- Tuesday, July 13, 2010, 21:09
- Company Law
We need not go into the background concerning the usage of cheque and it is a reality now that the payments through cheque have become an indispensable part of the mercantile community and even the public in general. In fact, payments through cheque is encouraged and made mandatory in view of certain regulations and as a best accounting practice. Considering the usage of cheque and its significance and in order to give the needed credibility to the cheque, the legislature has thought it fit to bring a stringent law dealing with dishonor of cheques. As a result, the Negotiable Instruments Act, 1881 was amended and 138 to 142 have been introduced in the Act specifically dealing with dishonor of cheques. Before the introduction of section 138 to 142, an act of dishonour of cheque is considered as a civil issue and the aggrieved is only provided with Civil Remedy which consumes lot of time and also costly.
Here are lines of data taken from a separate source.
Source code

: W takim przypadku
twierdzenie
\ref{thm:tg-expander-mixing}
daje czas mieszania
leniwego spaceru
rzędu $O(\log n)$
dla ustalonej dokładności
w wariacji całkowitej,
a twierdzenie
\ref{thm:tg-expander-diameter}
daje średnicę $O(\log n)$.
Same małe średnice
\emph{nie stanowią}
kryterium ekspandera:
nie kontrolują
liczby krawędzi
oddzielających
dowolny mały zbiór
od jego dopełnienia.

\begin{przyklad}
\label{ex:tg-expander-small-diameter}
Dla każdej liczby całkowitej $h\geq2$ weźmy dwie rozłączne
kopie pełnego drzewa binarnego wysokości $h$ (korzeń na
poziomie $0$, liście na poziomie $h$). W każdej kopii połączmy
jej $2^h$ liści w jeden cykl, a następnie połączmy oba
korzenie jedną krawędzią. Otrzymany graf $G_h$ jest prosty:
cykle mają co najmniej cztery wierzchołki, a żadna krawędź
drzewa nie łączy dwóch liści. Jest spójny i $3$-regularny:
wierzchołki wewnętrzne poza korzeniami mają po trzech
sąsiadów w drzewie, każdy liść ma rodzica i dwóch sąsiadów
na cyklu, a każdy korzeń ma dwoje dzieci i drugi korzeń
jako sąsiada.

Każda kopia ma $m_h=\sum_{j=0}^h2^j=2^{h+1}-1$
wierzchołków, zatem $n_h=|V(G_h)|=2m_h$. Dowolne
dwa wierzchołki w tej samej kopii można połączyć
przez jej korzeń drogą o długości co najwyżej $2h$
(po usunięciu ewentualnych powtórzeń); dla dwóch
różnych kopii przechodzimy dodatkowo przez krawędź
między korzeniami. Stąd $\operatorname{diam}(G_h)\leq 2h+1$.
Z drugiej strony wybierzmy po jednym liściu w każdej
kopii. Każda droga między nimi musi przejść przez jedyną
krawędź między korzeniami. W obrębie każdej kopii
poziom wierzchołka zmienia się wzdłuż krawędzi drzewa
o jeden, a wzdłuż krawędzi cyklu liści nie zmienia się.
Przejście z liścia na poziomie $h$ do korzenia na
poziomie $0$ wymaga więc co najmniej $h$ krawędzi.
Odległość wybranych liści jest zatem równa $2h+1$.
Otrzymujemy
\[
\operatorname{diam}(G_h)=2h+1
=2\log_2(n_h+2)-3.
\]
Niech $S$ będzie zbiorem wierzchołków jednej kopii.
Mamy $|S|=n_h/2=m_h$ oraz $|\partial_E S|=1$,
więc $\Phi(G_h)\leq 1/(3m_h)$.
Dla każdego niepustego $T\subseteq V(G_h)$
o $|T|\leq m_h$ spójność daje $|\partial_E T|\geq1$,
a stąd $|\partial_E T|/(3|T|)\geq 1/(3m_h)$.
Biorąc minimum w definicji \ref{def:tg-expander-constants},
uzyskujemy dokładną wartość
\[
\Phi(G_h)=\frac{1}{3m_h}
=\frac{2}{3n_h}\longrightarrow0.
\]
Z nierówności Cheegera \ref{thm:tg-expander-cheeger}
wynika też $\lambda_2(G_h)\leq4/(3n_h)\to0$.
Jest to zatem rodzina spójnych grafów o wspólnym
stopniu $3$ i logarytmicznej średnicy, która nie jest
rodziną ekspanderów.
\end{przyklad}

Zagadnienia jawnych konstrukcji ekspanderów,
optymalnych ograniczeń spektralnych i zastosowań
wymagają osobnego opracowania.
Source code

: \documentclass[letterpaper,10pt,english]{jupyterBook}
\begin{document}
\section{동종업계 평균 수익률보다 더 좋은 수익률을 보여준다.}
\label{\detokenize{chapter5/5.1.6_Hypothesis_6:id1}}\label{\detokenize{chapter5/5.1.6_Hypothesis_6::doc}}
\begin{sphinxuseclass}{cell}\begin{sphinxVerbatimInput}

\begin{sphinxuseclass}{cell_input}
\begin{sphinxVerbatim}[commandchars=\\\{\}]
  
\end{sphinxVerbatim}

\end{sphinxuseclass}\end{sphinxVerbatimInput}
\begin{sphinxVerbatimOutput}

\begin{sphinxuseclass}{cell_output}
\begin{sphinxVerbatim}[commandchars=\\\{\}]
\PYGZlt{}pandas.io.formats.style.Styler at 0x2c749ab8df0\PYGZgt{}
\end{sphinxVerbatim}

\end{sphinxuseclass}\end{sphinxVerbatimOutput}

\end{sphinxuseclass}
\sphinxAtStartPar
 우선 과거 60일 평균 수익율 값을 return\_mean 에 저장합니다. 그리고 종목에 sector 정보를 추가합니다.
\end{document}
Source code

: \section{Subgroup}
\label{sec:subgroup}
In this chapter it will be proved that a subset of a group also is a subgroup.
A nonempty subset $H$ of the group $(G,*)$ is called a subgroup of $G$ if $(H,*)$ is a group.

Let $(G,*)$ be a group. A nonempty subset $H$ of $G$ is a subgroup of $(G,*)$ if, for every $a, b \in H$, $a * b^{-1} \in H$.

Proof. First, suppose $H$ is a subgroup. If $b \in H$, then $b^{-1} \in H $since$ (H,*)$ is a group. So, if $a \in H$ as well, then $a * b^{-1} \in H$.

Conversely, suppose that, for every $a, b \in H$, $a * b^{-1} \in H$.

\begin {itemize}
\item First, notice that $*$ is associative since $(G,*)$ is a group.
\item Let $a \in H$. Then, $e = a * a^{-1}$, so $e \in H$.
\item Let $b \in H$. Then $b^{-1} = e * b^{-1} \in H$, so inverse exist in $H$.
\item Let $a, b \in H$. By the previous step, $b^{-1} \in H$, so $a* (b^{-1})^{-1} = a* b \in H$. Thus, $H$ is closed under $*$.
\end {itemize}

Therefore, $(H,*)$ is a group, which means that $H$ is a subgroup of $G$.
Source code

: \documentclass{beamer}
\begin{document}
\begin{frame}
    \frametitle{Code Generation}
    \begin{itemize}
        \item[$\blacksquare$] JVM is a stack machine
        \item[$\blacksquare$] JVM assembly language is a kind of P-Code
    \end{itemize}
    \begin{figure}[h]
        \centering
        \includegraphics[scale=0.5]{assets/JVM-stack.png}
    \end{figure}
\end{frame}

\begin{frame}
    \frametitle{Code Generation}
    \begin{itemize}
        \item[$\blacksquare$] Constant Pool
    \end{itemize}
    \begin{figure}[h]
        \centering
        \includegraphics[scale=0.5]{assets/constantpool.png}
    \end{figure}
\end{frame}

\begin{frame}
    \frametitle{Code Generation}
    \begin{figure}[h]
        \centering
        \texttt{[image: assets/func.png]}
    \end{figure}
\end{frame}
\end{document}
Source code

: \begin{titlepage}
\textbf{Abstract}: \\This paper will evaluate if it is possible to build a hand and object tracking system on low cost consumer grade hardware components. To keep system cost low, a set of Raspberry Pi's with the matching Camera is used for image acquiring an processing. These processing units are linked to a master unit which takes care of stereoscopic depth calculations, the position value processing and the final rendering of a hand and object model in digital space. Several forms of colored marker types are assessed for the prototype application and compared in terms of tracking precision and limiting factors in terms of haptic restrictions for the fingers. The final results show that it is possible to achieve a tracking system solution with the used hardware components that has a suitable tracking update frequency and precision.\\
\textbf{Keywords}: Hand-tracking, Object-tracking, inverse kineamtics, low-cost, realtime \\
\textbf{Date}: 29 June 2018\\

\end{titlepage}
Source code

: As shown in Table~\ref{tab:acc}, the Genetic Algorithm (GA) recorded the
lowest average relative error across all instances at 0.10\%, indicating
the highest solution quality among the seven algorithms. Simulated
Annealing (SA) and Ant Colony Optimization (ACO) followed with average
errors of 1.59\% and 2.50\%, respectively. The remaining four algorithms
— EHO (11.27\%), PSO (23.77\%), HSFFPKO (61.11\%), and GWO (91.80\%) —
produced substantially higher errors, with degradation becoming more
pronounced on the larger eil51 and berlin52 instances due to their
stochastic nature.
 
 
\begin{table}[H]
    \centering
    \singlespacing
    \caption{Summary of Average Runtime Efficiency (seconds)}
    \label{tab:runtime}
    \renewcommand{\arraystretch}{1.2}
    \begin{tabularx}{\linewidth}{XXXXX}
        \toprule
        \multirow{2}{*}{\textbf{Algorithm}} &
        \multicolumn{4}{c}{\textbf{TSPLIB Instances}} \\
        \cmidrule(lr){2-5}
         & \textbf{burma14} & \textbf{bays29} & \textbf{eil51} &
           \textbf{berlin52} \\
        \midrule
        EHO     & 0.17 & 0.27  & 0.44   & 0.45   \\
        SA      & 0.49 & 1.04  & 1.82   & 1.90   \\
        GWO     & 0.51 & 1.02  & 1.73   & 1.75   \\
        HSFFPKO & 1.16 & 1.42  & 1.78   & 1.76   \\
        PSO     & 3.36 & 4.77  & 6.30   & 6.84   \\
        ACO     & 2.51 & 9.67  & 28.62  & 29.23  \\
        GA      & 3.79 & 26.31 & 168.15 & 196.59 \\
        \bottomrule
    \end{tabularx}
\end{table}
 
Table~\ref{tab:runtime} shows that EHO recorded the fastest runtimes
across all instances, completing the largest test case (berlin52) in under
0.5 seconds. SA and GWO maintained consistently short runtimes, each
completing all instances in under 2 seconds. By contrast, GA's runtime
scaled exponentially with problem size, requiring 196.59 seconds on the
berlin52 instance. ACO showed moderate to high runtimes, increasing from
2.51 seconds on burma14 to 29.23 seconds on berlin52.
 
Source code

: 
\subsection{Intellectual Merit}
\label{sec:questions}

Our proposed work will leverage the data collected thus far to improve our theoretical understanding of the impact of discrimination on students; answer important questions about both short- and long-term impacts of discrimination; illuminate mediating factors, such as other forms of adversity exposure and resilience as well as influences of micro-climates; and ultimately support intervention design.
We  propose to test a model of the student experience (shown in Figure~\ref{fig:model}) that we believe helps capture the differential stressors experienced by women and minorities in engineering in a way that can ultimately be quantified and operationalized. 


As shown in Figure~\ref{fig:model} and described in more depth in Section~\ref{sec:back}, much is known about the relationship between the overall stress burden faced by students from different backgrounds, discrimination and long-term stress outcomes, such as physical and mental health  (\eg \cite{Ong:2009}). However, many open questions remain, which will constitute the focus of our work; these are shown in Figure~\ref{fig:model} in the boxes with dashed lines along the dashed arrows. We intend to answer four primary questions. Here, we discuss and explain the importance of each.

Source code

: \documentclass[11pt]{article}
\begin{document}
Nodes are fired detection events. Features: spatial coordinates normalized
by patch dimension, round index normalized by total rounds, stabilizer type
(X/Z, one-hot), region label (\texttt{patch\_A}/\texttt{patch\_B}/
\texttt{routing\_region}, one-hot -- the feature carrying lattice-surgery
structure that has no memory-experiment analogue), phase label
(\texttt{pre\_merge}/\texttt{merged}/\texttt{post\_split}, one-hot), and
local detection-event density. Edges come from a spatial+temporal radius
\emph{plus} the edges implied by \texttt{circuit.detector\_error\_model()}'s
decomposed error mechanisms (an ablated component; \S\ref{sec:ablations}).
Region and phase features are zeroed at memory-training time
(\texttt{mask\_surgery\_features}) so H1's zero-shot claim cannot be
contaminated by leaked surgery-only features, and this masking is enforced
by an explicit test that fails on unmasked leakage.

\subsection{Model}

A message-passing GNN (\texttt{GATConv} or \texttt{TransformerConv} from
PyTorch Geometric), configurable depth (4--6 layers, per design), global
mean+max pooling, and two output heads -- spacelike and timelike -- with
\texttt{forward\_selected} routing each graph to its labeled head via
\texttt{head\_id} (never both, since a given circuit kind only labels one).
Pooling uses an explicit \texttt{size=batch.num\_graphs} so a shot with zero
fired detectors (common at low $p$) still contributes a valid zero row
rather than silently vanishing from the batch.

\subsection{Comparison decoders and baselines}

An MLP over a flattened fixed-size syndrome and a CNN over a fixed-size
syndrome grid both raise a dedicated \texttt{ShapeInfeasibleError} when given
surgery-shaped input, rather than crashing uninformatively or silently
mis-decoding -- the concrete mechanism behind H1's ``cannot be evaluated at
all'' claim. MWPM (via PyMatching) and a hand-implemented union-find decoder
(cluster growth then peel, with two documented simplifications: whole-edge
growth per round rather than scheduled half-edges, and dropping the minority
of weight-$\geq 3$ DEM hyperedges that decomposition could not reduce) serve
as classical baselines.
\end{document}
The legislature had further felt that the provisions introduced in the Negotiable Instrument (N.I.) Act in the year 1989 dealing with the dishonour of cheques could not be effective and speedy, and further provisions 143 to 147 were introduced through 2002 amendment to the N.I.Act. The provisions introduced in the year 2002 were basically of procedural in nature and aimed at reducing delay in disposal of “138 cases”/Dishonour of Cheque cases. Unless otherwise specifically provided, the procedure to be followed in criminal cases is provided in the Code of Criminal Procedure. Despite making efforts to make certain enactments like the provisions dealing with the dishonour of cheques self-contained, the Courts had to depend on certain provisions of Code of Criminal Procedure very often. Making a balance between the object of special provisions like dishonor of cheques and the rights of the accused has become a complicated exercise for the courts.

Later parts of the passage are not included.